[Data for this exercise Boundary: Start]

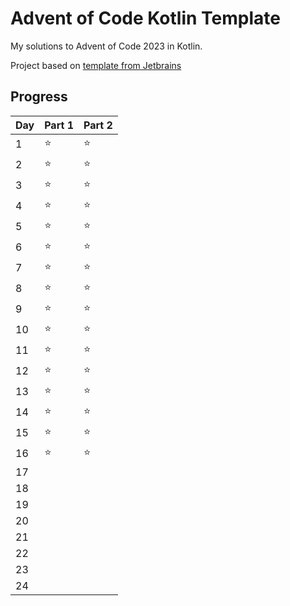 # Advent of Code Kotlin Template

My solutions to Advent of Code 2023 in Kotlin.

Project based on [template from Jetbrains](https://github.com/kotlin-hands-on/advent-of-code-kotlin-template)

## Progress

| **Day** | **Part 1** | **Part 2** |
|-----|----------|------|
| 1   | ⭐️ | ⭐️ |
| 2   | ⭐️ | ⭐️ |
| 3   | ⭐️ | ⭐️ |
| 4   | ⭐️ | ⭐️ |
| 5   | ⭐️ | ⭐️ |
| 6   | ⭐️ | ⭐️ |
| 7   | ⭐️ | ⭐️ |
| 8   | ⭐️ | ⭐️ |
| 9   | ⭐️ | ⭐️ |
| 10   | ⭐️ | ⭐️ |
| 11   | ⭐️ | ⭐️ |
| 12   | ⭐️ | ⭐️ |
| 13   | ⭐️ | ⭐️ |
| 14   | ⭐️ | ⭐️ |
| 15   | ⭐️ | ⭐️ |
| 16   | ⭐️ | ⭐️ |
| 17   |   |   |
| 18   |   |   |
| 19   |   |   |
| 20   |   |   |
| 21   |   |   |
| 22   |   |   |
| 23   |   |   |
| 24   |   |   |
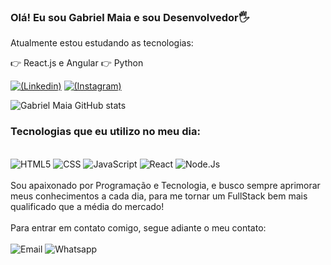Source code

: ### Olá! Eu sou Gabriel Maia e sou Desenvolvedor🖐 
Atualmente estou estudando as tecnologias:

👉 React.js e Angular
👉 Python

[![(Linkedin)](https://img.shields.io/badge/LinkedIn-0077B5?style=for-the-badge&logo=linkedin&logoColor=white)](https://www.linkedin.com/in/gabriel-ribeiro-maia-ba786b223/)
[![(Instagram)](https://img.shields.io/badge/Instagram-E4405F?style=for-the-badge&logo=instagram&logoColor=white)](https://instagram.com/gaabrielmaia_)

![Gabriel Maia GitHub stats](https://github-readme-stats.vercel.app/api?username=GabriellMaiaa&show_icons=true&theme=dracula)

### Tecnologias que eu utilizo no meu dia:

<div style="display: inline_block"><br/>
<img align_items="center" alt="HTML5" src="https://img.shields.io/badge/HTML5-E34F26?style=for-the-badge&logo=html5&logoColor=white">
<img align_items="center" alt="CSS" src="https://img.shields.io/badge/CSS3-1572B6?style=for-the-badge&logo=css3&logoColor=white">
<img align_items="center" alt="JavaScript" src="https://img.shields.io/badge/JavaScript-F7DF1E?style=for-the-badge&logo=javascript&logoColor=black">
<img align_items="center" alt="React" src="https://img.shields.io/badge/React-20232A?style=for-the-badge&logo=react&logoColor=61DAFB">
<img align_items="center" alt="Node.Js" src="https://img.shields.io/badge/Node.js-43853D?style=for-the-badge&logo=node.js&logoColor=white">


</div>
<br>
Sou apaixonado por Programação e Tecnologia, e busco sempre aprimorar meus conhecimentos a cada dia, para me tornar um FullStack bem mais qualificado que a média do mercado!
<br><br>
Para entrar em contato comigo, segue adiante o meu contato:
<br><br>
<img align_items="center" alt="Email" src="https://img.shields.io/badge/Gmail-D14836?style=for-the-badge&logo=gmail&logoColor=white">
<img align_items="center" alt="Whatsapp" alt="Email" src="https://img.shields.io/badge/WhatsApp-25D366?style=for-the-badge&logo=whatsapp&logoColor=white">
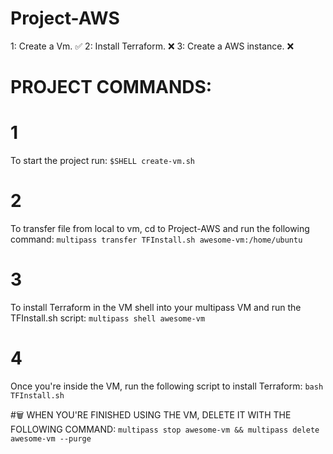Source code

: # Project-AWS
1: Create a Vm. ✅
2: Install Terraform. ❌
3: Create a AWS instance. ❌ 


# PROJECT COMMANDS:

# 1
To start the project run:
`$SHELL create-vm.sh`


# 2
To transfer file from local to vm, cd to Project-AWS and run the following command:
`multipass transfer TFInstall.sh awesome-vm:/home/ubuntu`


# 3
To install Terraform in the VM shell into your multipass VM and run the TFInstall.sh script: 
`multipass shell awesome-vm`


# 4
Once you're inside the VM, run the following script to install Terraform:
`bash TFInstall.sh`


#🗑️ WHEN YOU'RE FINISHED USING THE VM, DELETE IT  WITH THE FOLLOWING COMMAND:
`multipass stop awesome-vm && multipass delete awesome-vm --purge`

[Data for this exercise Boundary: End]

**Prompt:** Without the images, write out all of the records exactly.

**Result:**
 # Advent of Code Kotlin Template

My solutions to Advent of Code 2023 in Kotlin.

Project based on [template from Jetbrains](https://github.com/kotlin-hands-on/advent-of-code-kotlin-template)

## Progress

| **Day** | **Part 1** | **Part 2** |
|-----|----------|------|
| 1   | ⭐️ | ⭐️ |
| 2   | ⭐️ | ⭐️ |
| 3   | ⭐️ | ⭐️ |
| 4   | ⭐️ | ⭐️ |
| 5   | ⭐️ | ⭐️ |
| 6   | ⭐️ | ⭐️ |
| 7   | ⭐️ | ⭐️ |
| 8   | ⭐️ | ⭐️ |
| 9   | ⭐️ | ⭐️ |
| 10   | ⭐️ | ⭐️ |
| 11   | ⭐️ | ⭐️ |
| 12   | ⭐️ | ⭐️ |
| 13   | ⭐️ | ⭐️ |
| 14   | ⭐️ | ⭐️ |
| 15   | ⭐️ | ⭐️ |
| 16   | ⭐️ | ⭐️ |
| 17   |   |   |
| 18   |   |   |
| 19   |   |   |
| 20   |   |   |
| 21   |   |   |
| 22   |   |   |
| 23   |   |   |
| 24   |   |   |
Source code

: ### Olá! Eu sou Gabriel Maia e sou Desenvolvedor🖐 
Atualmente estou estudando as tecnologias:

👉 React.js e Angular
👉 Python

[![(Linkedin)](https://img.shields.io/badge/LinkedIn-0077B5?style=for-the-badge&logo=linkedin&logoColor=white)](https://www.linkedin.com/in/gabriel-ribeiro-maia-ba786b223/)
[![(Instagram)](https://img.shields.io/badge/Instagram-E4405F?style=for-the-badge&logo=instagram&logoColor=white)](https://instagram.com/gaabrielmaia_)

![Gabriel Maia GitHub stats](https://github-readme-stats.vercel.app/api?username=GabriellMaiaa&show_icons=true&theme=dracula)

### Tecnologias que eu utilizo no meu dia:

<div style="display: inline_block"><br/>
<img align_items="center" alt="HTML5" src="https://img.shields.io/badge/HTML5-E34F26?style=for-the-badge&logo=html5&logoColor=white">
<img align_items="center" alt="CSS" src="https://img.shields.io/badge/CSS3-1572B6?style=for-the-badge&logo=css3&logoColor=white">
<img align_items="center" alt="JavaScript" src="https://img.shields.io/badge/JavaScript-F7DF1E?style=for-the-badge&logo=javascript&logoColor=black">
<img align_items="center" alt="React" src="https://img.shields.io/badge/React-20232A?style=for-the-badge&logo=react&logoColor=61DAFB">
<img align_items="center" alt="Node.Js" src="https://img.shields.io/badge/Node.js-43853D?style=for-the-badge&logo=node.js&logoColor=white">


</div>
<br>
Sou apaixonado por Programação e Tecnologia, e busco sempre aprimorar meus conhecimentos a cada dia, para me tornar um FullStack bem mais qualificado que a média do mercado!
<br><br>
Para entrar em contato comigo, segue adiante o meu contato:
<br><br>
<img align_items="center" alt="Email" src="https://img.shields.io/badge/Gmail-D14836?style=for-the-badge&logo=gmail&logoColor=white">
<img align_items="center" alt="Whatsapp" alt="Email" src="https://img.shields.io/badge/WhatsApp-25D366?style=for-the-badge&logo=whatsapp&logoColor=white">
Source code

: # Project-AWS
1: Create a Vm. ✅
2: Install Terraform. ❌
3: Create a AWS instance. ❌ 


# PROJECT COMMANDS:

# 1
To start the project run:
`$SHELL create-vm.sh`


# 2
To transfer file from local to vm, cd to Project-AWS and run the following command:
`multipass transfer TFInstall.sh awesome-vm:/home/ubuntu`


# 3
To install Terraform in the VM shell into your multipass VM and run the TFInstall.sh script: 
`multipass shell awesome-vm`


# 4
Once you're inside the VM, run the following script to install Terraform:
`bash TFInstall.sh`


#🗑️ WHEN YOU'RE FINISHED USING THE VM, DELETE IT  WITH THE FOLLOWING COMMAND:
`multipass stop awesome-vm && multipass delete awesome-vm --purge`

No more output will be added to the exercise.